1962 AHSME Problems/Problem 15

Revision as of 15:10, 29 January 2018 by Mitko pitko (talk | contribs) (Solution)

Problem

Given triangle $ABC$ with base $AB$ fixed in length and position. As the vertex $C$ moves on a straight line, the intersection point of the three medians moves on:

$\textbf{(A)}\ \text{a circle}\qquad\textbf{(B)}\ \text{a parabola}\qquad\textbf{(C)}\ \text{an ellipse}\qquad\textbf{(D)}\ \text{a straight line}\qquad\textbf{(E)}\ \text{a curve here not listed}$

Solution

This problem needs a solution. If you have a solution for it, please help us out by adding it.
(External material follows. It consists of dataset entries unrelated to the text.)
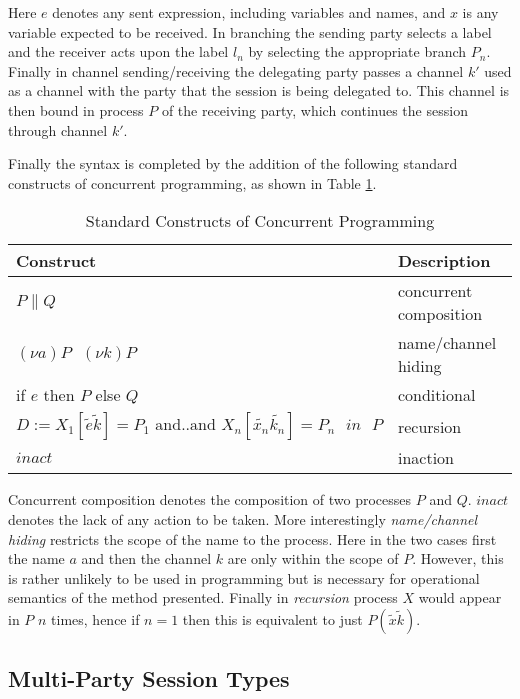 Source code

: Here $e$ denotes any sent expression, including variables and names, and $x$ is any variable expected to be received. In branching the sending party selects a label and the receiver acts upon the label $l_n$ by selecting the appropriate branch $P_n$. Finally in channel sending/receiving the delegating party passes a channel $k'$ used as a channel with the party that the session is being delegated to. This channel is then bound in process $P$ of the receiving party, which continues the session through channel $k'$.

Finally the syntax is completed by the addition of the following standard constructs of concurrent programming, as shown in Table \ref{TBstd_constructs}.

\begin{table}[H]
\center
\caption{Standard Constructs of Concurrent Programming}
\begin{tabular}{|l|l|}
  \hline
  Construct & Description \\
  \hline
  $P\|Q$ &concurrent composition\\
  $(\nu a)P \mbox{  } (\nu k)P$  & name/channel hiding \\
  if $e$ then $P$ else $Q$ & conditional \\
  $D:=X_1[\tilde{e}\tilde{k}]=P_1\mbox{ and..and } X_n[\tilde{x_n}\tilde{k_n}] = P_n\mbox{ } in \mbox{ }P$ & recursion\\
  $inact$ & inaction \\
  \hline
\end{tabular}
\label{TBstd_constructs}
\end{table}

Concurrent composition denotes the composition of two processes $P$ and $Q$. $inact$ denotes the lack of any action to be taken. More interestingly \textit{name/channel hiding} restricts the scope of the name to the process. Here in the two cases first the name $a$ and then the channel $k$ are only within the scope of $P$. However, this is rather unlikely to be used in programming but is necessary for operational semantics of the method presented. Finally in \textit{recursion} process $X$ would appear in $P$ $n$ times, hence if $n=1$ then this is equivalent to just $P(\tilde{x}\tilde{k})$.	
		
		\subsection{Multi-Party Session Types}
		\label{subsec:mpsessiontypes}
		
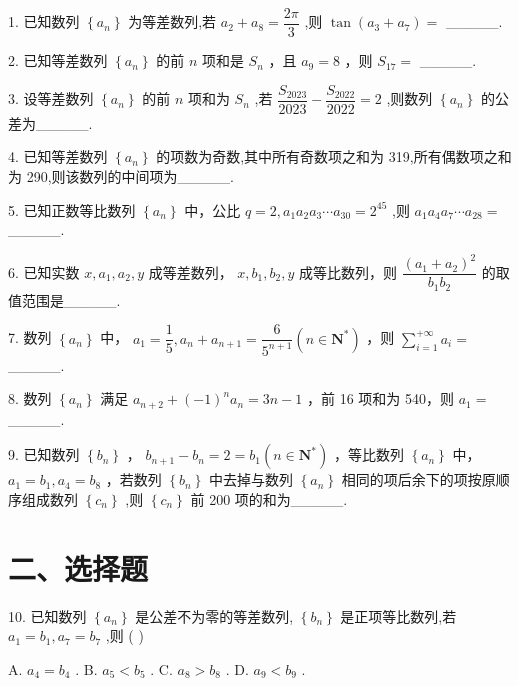 1. 已知数列 $\left\{  {a}_{n}\right\}$ 为等差数列,若 ${a}_{2} + {a}_{8} = \dfrac{2\pi }{3}$ ,则 $\tan \left( {{a}_{3} + {a}_{7}}\right)  =$ \_\_\_\_\_.

2. 已知等差数列 $\left\{  {a}_{n}\right\}$ 的前 $n$ 项和是 ${S}_{n}$ ，且 ${a}_{9} = 8$ ，则 ${S}_{17} =$ \_\_\_\_\_.

3. 设等差数列 $\left\{  {a}_{n}\right\}$ 的前 $n$ 项和为 ${S}_{n}$ ,若 $\dfrac{{S}_{2023}}{2023} - \dfrac{{S}_{2022}}{2022} = 2$ ,则数列 $\left\{  {a}_{n}\right\}$ 的公差为\_\_\_\_\_.

4. 已知等差数列 $\left\{  {a}_{n}\right\}$ 的项数为奇数,其中所有奇数项之和为 319,所有偶数项之和为 290,则该数列的中间项为\_\_\_\_\_.

5. 已知正数等比数列 $\left\{  {a}_{n}\right\}$ 中，公比 $q = 2,{a}_{1}{a}_{2}{a}_{3}\cdots {a}_{30} = {2}^{45}$ ,则 ${a}_{1}{a}_{4}{a}_{7}\cdots {a}_{28} =$ \_\_\_\_\_.

6. 已知实数 $x,{a}_{1},{a}_{2},y$ 成等差数列， $x,{b}_{1},{b}_{2},y$ 成等比数列，则 $\dfrac{{\left( {a}_{1} + {a}_{2}\right) }^{2}}{{b}_{1}{b}_{2}}$ 的取值范围是\_\_\_\_\_.

7. 数列 $\left\{  {a}_{n}\right\}$ 中， ${a}_{1} = \dfrac{1}{5},{a}_{n} + {a}_{n + 1} = \dfrac{6}{{5}^{n + 1}}\left( {n \in  {\mathbf{N}}^{ * }}\right)$ ，则 $\mathop{\sum }\limits_{{i = 1}}^{{+\infty }}{a}_{i} =$ \_\_\_\_\_.

8. 数列 $\left\{  {a}_{n}\right\}$ 满足 ${a}_{n + 2} + {\left( -1\right) }^{n}{a}_{n} = {3n} - 1$ ，前 16 项和为 540，则 ${a}_{1} =$ \_\_\_\_\_.

9. 已知数列 $\left\{  {b}_{n}\right\}$ ， ${b}_{n + 1} - {b}_{n} = 2 = {b}_{1}\left( {n \in  {\mathbf{N}}^{ * }}\right)$ ，等比数列 $\left\{  {a}_{n}\right\}$ 中， ${a}_{1} = {b}_{1},{a}_{4} = {b}_{8}$ ，若数列 $\left\{  {b}_{n}\right\}$ 中去掉与数列 $\left\{  {a}_{n}\right\}$ 相同的项后余下的项按原顺序组成数列 $\left\{  {c}_{n}\right\}$ ,则 $\left\{  {c}_{n}\right\}$ 前 200 项的和为\_\_\_\_\_.

\section*{二、选择题}

10. 已知数列 $\left\{  {a}_{n}\right\}$ 是公差不为零的等差数列, $\left\{  {b}_{n}\right\}$ 是正项等比数列,若 ${a}_{1} = {b}_{1},{a}_{7} = {b}_{7}$ ,则 ( )

A. ${a}_{4} = {b}_{4}$ . B. ${a}_{5} < {b}_{5}$ . C. ${a}_{8} > {b}_{8}$ . D. ${a}_{9} < {b}_{9}$ .

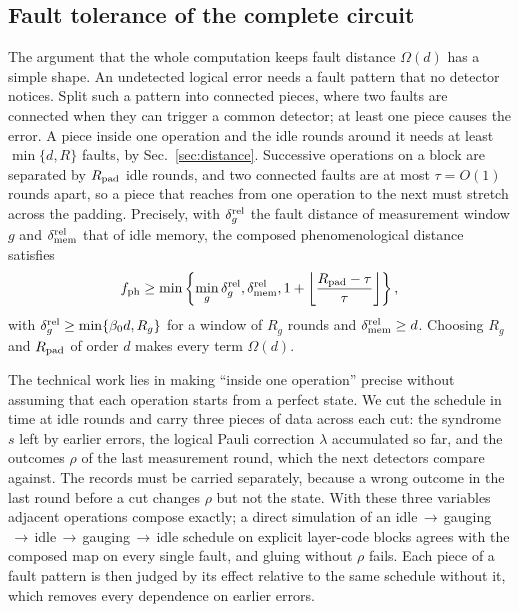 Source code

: \documentclass[10pt,a4paper,twocolumn]{article}
\begin{document}
\subsection{Fault tolerance of the complete circuit}
\label{sec:ft}
The argument that the whole computation keeps fault distance $\Omega(d)$ has a
simple shape.  An undetected logical error needs a fault pattern that no
detector notices.  Split such a pattern into connected pieces, where two faults
are connected when they can trigger a common detector; at least one piece causes
the error.  A piece inside one operation and the idle rounds around it needs at
least $\min\{d,R\}$ faults, by Sec.~\ref{sec:distance}.  Successive operations
on a block are separated by $R_{\rm pad}$ idle rounds, and two connected faults
are at most $\tau=O(1)$ rounds apart, so a piece that reaches from one operation
to the next must stretch across the padding.  Precisely, with
$\delta_g^{\rm rel}$ the fault distance of measurement window $g$ and
$\delta_{\rm mem}^{\rm rel}$ that of idle memory, the composed phenomenological
distance satisfies
\begin{equation}
 f_{\rm ph}\ge\min\left\{
 \min_g\delta_g^{\rm rel},\delta_{\rm mem}^{\rm rel},
 1+\left\lfloor\frac{R_{\rm pad}-\tau}{\tau}\right\rfloor
 \right\},
 \label{eq:composition}
\end{equation}
with $\delta_g^{\rm rel}\ge\min\{\beta_0d,R_g\}$ for a window of $R_g$ rounds and
$\delta_{\rm mem}^{\rm rel}\ge d$.  Choosing $R_g$ and $R_{\rm pad}$ of order $d$
makes every term $\Omega(d)$.

The technical work lies in making ``inside one operation'' precise without
assuming that each operation starts from a perfect state.  We cut the schedule
in time at idle rounds and carry three pieces of data across each cut: the
syndrome $s$ left by earlier errors, the logical Pauli correction $\lambda$
accumulated so far, and the outcomes $\rho$ of the last measurement round, which
the next detectors compare against.  The records must be carried separately,
because a wrong outcome in the last round before a cut changes $\rho$ but not the
state.  With these three variables adjacent operations compose exactly; a direct
simulation of an idle$\,\to\,$gauging$\,\to\,$idle$\,\to\,$gauging$\,\to\,$idle
schedule on explicit layer-code blocks agrees with the composed map on every
single fault, and gluing without $\rho$ fails.  Each piece of a fault pattern is
then judged by its effect relative to the same schedule without it, which
removes every dependence on earlier errors.
\end{document}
Let $CM$ be the median through vertex $C$, and let $G$ be the point of intersection of the triangle's medians.

Let $CH$ be the altitude of the triangle through vertex $C$ and $GP$ be the distance from $G$ to $AB$, with the point $P$ laying on $AB$.

Using Thales' intercept theorem, we derive the proportion:


$\frac{GP}{CH} = \frac{GM}{CM}$


The fraction $\frac{GM}{CM}$ in any triangle is

equal to $\frac{1}{3}$ . Therefore $GP = \frac{CH}{3}$ .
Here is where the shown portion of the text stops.